I’m working on a sitcom at the moment with my partner in crime, Anton. We’re developing the plotline of the episode that we’ll end up writing as our pilot. We spent weeks putting all the storylines into context of the first series, making sure all the characters had arcs and often throwing old ideas out because we’d discover something even better that was borne out of story and character in the context of the episode instead of spontaneous inspiration. We’d slaved over this one particular episode and had some really strong ideas for it, we knew what needed to happen but it wasn’t coming together. There was something that wasn’t flowing naturally and neither of us wanted to try to force the episode into a shape it wasn’t going to fit into.
So we took a breather to try and figure it out and I suggested throwing everything out and figuring out what the function of the episode needed to be at its very core. Not surprisingly, Anton was slightly skeptical of doing that, considering how hard we’d been working on it. I probably would’ve reacted the same way if he’d suggested it to me. But, as I explained to him, we were just going to use it as an exercise to see if we could find what wasn’t working. It didn’t mean that we were binning everything to never look at it again. It was just about getting back to the core of the episode to see what we were trying to do and if there were better ways of doing it than what we were working with.

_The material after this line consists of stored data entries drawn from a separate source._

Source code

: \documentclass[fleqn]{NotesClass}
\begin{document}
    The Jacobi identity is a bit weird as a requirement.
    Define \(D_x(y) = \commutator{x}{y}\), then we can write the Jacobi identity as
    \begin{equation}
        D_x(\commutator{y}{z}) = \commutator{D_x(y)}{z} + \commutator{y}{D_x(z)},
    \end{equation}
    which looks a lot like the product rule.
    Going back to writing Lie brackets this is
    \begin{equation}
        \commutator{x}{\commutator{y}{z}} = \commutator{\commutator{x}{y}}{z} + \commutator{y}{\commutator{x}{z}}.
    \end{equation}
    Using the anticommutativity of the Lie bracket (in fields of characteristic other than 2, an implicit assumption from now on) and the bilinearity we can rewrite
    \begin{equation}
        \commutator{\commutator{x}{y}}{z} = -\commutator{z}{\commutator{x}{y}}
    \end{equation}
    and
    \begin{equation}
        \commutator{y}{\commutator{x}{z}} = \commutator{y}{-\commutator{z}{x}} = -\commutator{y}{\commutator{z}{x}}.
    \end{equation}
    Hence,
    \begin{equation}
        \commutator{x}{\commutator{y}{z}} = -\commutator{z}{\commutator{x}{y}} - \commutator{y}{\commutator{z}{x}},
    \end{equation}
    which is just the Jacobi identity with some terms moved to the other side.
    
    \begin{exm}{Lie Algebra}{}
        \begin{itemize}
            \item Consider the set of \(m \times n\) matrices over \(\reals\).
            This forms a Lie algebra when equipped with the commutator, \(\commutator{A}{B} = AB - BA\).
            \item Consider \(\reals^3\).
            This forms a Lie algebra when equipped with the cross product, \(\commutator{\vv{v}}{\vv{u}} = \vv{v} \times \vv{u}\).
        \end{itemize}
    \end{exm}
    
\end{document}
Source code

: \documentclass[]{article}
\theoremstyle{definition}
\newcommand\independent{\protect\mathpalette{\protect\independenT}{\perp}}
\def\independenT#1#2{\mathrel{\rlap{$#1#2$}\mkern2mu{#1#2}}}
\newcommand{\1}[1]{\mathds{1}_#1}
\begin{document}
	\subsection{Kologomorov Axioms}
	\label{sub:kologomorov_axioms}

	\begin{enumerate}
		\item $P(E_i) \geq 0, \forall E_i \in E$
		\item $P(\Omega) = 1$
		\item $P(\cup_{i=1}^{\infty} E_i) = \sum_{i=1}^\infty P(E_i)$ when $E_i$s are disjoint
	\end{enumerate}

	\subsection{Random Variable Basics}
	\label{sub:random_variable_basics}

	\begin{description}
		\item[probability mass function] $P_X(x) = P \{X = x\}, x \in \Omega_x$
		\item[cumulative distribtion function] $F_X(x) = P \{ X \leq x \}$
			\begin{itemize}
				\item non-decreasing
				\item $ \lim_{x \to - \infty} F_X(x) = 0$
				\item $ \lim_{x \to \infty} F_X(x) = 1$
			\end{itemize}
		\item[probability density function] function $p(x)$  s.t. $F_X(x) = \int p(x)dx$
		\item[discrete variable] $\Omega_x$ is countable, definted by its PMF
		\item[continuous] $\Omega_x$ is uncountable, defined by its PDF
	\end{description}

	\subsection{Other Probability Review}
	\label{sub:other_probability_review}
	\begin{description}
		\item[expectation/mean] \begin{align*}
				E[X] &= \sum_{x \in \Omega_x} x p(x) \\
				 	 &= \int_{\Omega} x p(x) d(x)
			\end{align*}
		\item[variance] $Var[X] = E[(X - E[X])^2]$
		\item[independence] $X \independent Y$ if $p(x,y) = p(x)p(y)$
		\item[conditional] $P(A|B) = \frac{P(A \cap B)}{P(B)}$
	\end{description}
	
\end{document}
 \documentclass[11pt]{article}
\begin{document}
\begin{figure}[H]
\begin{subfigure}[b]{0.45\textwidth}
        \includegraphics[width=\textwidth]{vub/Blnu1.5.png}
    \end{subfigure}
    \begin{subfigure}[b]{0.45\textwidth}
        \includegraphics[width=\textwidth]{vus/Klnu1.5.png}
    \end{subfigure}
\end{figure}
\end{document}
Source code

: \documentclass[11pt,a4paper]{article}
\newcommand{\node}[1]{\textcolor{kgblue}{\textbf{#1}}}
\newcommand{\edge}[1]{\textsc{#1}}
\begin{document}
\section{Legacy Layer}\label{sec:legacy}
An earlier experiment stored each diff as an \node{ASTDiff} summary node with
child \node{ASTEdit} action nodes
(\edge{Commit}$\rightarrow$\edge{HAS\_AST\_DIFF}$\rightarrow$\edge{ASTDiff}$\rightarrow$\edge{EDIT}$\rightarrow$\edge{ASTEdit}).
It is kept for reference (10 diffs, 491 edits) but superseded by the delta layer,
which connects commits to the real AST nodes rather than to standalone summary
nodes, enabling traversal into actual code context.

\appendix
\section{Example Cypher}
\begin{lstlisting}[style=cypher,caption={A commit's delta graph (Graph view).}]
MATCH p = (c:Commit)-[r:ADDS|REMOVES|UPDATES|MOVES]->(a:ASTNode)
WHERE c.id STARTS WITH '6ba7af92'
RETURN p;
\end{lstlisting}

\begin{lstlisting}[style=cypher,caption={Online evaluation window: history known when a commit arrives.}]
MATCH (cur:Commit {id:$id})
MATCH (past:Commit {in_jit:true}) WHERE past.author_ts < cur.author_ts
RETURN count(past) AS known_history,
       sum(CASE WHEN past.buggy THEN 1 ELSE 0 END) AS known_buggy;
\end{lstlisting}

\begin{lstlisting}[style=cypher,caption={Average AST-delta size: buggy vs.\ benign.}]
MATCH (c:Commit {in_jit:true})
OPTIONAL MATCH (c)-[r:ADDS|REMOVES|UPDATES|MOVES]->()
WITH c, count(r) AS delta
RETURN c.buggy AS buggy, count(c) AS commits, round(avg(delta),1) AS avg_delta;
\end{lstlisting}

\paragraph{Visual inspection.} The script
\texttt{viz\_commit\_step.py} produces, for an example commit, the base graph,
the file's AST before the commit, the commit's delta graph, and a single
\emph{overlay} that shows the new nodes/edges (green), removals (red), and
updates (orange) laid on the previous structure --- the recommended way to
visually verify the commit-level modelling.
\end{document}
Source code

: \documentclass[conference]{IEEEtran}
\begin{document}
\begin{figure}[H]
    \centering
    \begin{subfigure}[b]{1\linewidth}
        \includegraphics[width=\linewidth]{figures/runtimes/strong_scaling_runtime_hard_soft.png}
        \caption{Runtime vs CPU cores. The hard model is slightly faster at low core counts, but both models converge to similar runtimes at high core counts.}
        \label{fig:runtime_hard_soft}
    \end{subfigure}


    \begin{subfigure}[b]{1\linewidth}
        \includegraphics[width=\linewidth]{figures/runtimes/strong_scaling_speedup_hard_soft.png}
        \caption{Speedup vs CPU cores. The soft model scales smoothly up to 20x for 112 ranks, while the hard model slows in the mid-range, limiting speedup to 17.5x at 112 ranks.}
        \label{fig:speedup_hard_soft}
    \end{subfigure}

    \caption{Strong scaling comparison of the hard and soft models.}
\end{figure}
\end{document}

We did that. We got it back to the core function of story and character. We straightened out the kinks in the skeleton, laid all the groundwork properly, then went back and talked about the best possible way to hit all the beats and make the characters do exactly what they needed to do for the episode. And we came up with some amazing new ideas out of that (some of which have been overtaken already by others).
But we also realised that the main idea we were working with for the episode still worked. Really really well. We weren’t so stubborn that we’d ‘killed’ it, then refused to bring it back into the story because it was too much of a good idea. What was the point of that if the idea was still working? We brought it back in, surrounded by other, newer ideas which were stronger and better (and funnier) and the whole episode sprung into new life.
That’s why I don’t really agree with the term ‘kill your babies’. In my eyes, it’s kind of like shooting yourself in the foot. If it’s not working with the rest of the story, then yes, you should probably put it aside and save it for something else. But if it still can play a strong enough role in terms of story and character in your script, I don’t see why you shouldn’t be able to revive that baby and bring it back to life.
So maybe the phrase should be ‘Knock Your Babies Out With A Sedative Until You Can Figure Out If They’re Working Or Not’?
Too long? Yeah, I think so too. I’ll work on it.
Note: no babies were harmed in the making of this sitcom. Although, we did eat a lot of kittens.